YOUR OBJECTIVE
Return every record verbatim.

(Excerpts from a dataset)
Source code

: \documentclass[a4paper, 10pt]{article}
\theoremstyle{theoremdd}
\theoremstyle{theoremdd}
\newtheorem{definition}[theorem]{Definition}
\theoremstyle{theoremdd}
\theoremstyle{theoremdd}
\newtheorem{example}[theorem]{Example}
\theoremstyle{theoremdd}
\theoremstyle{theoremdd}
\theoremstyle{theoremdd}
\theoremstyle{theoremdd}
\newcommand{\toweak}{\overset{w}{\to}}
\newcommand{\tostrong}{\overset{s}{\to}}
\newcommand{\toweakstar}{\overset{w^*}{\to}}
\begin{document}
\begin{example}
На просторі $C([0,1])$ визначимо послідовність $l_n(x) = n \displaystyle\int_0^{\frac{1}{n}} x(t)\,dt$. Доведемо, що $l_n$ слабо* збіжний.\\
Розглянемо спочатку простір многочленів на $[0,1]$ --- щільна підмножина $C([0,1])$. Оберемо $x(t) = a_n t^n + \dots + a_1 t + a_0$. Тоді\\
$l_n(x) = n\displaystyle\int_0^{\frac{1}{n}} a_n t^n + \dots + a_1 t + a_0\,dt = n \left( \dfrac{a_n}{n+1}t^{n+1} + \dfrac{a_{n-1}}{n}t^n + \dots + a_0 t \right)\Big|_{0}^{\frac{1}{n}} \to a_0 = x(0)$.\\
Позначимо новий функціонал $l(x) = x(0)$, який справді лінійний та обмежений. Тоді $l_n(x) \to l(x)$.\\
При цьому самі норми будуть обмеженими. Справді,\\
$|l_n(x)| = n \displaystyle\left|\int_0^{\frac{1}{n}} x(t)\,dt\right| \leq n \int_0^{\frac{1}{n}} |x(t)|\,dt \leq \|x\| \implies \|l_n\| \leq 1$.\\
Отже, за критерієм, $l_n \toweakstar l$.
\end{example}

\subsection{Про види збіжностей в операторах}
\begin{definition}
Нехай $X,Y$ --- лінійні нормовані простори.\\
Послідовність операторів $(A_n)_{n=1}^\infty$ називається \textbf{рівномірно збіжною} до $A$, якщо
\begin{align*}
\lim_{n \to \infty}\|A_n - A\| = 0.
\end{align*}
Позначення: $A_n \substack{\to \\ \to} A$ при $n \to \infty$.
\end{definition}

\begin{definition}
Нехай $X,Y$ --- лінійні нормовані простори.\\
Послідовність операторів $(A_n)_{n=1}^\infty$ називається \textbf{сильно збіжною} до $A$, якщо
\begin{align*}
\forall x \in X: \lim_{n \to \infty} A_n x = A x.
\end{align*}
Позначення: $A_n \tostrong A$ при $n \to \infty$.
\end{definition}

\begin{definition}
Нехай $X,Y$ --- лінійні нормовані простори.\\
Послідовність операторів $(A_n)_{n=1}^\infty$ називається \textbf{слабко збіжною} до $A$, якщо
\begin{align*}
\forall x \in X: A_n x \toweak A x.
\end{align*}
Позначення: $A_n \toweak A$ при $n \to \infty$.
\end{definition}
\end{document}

ANSWER TO THIS TASK
Source code

: \documentclass[a4paper, 10pt]{article}
\theoremstyle{theoremdd}
\theoremstyle{theoremdd}
\newtheorem{definition}[theorem]{Definition}
\theoremstyle{theoremdd}
\theoremstyle{theoremdd}
\newtheorem{example}[theorem]{Example}
\theoremstyle{theoremdd}
\theoremstyle{theoremdd}
\theoremstyle{theoremdd}
\theoremstyle{theoremdd}
\newcommand{\toweak}{\overset{w}{\to}}
\newcommand{\tostrong}{\overset{s}{\to}}
\newcommand{\toweakstar}{\overset{w^*}{\to}}
\begin{document}
\begin{example}
На просторі $C([0,1])$ визначимо послідовність $l_n(x) = n \displaystyle\int_0^{\frac{1}{n}} x(t)\,dt$. Доведемо, що $l_n$ слабо* збіжний.\\
Розглянемо спочатку простір многочленів на $[0,1]$ --- щільна підмножина $C([0,1])$. Оберемо $x(t) = a_n t^n + \dots + a_1 t + a_0$. Тоді\\
$l_n(x) = n\displaystyle\int_0^{\frac{1}{n}} a_n t^n + \dots + a_1 t + a_0\,dt = n \left( \dfrac{a_n}{n+1}t^{n+1} + \dfrac{a_{n-1}}{n}t^n + \dots + a_0 t \right)\Big|_{0}^{\frac{1}{n}} \to a_0 = x(0)$.\\
Позначимо новий функціонал $l(x) = x(0)$, який справді лінійний та обмежений. Тоді $l_n(x) \to l(x)$.\\
При цьому самі норми будуть обмеженими. Справді,\\
$|l_n(x)| = n \displaystyle\left|\int_0^{\frac{1}{n}} x(t)\,dt\right| \leq n \int_0^{\frac{1}{n}} |x(t)|\,dt \leq \|x\| \implies \|l_n\| \leq 1$.\\
Отже, за критерієм, $l_n \toweakstar l$.
\end{example}

\subsection{Про види збіжностей в операторах}
\begin{definition}
Нехай $X,Y$ --- лінійні нормовані простори.\\
Послідовність операторів $(A_n)_{n=1}^\infty$ називається \textbf{рівномірно збіжною} до $A$, якщо
\begin{align*}
\lim_{n \to \infty}\|A_n - A\| = 0.
\end{align*}
Позначення: $A_n \substack{\to \\ \to} A$ при $n \to \infty$.
\end{definition}

\begin{definition}
Нехай $X,Y$ --- лінійні нормовані простори.\\
Послідовність операторів $(A_n)_{n=1}^\infty$ називається \textbf{сильно збіжною} до $A$, якщо
\begin{align*}
\forall x \in X: \lim_{n \to \infty} A_n x = A x.
\end{align*}
Позначення: $A_n \tostrong A$ при $n \to \infty$.
\end{definition}

\begin{definition}
Нехай $X,Y$ --- лінійні нормовані простори.\\
Послідовність операторів $(A_n)_{n=1}^\infty$ називається \textbf{слабко збіжною} до $A$, якщо
\begin{align*}
\forall x \in X: A_n x \toweak A x.
\end{align*}
Позначення: $A_n \toweak A$ при $n \to \infty$.
\end{definition}
\end{document}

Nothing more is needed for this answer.